» EXERCISE BRIEF
Among the entries below, one line contains "Alternatively, pass a" and another contains "The Leptos Maybe". Transcribe those two lines and every line between them, exactly.

» RECORD EXTRACTS
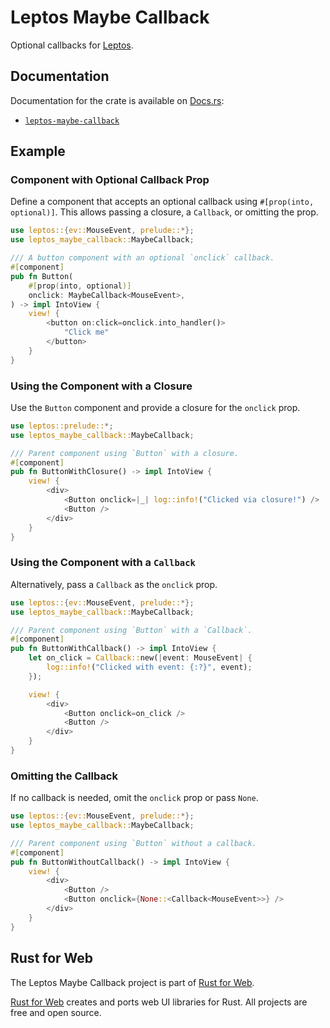 # Leptos Maybe Callback

Optional callbacks for [Leptos](https://leptos.dev/).

## Documentation

Documentation for the crate is available on [Docs.rs](https://docs.rs/):

-   [`leptos-maybe-callback`](https://docs.rs/leptos-maybe-callback/latest/leptos_maybe_callback/)

## Example

### Component with Optional Callback Prop

Define a component that accepts an optional callback using `#[prop(into, optional)]`. This allows passing a closure, a
`Callback`, or omitting the prop.

```rust
use leptos::{ev::MouseEvent, prelude::*};
use leptos_maybe_callback::MaybeCallback;

/// A button component with an optional `onclick` callback.
#[component]
pub fn Button(
    #[prop(into, optional)]
    onclick: MaybeCallback<MouseEvent>,
) -> impl IntoView {
    view! {
        <button on:click=onclick.into_handler()>
            "Click me"
        </button>
    }
}
```

### Using the Component with a Closure

Use the `Button` component and provide a closure for the `onclick` prop.

```rust
use leptos::prelude::*;
use leptos_maybe_callback::MaybeCallback;

/// Parent component using `Button` with a closure.
#[component]
pub fn ButtonWithClosure() -> impl IntoView {
    view! {
        <div>
            <Button onclick=|_| log::info!("Clicked via closure!") />
            <Button />
        </div>
    }
}
```

### Using the Component with a `Callback`

Alternatively, pass a `Callback` as the `onclick` prop.

```rust
use leptos::{ev::MouseEvent, prelude::*};
use leptos_maybe_callback::MaybeCallback;

/// Parent component using `Button` with a `Callback`.
#[component]
pub fn ButtonWithCallback() -> impl IntoView {
    let on_click = Callback::new(|event: MouseEvent| {
        log::info!("Clicked with event: {:?}", event);
    });

    view! {
        <div>
            <Button onclick=on_click />
            <Button />
        </div>
    }
}
```

### Omitting the Callback

If no callback is needed, omit the `onclick` prop or pass `None`.

```rust
use leptos::{ev::MouseEvent, prelude::*};
use leptos_maybe_callback::MaybeCallback;

/// Parent component using `Button` without a callback.
#[component]
pub fn ButtonWithoutCallback() -> impl IntoView {
    view! {
        <div>
            <Button />
            <Button onclick={None::<Callback<MouseEvent>>} />
        </div>
    }
}
```

## Rust for Web

The Leptos Maybe Callback project is part of [Rust for Web](https://github.com/RustForWeb).

[Rust for Web](https://github.com/RustForWeb) creates and ports web UI libraries for Rust. All projects are free and open source.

» RESULT OF THE TASK
Alternatively, pass a `Callback` as the `onclick` prop.

```rust
use leptos::{ev::MouseEvent, prelude::*};
use leptos_maybe_callback::MaybeCallback;

/// Parent component using `Button` with a `Callback`.
#[component]
pub fn ButtonWithCallback() -> impl IntoView {
    let on_click = Callback::new(|event: MouseEvent| {
        log::info!("Clicked with event: {:?}", event);
    });

    view! {
        <div>
            <Button onclick=on_click />
            <Button />
        </div>
    }
}
```

### Omitting the Callback

If no callback is needed, omit the `onclick` prop or pass `None`.

```rust
use leptos::{ev::MouseEvent, prelude::*};
use leptos_maybe_callback::MaybeCallback;

/// Parent component using `Button` without a callback.
#[component]
pub fn ButtonWithoutCallback() -> impl IntoView {
    view! {
        <div>
            <Button />
            <Button onclick={None::<Callback<MouseEvent>>} />
        </div>
    }
}
```

## Rust for Web

The Leptos Maybe Callback project is part of [Rust for Web](https://github.com/RustForWeb).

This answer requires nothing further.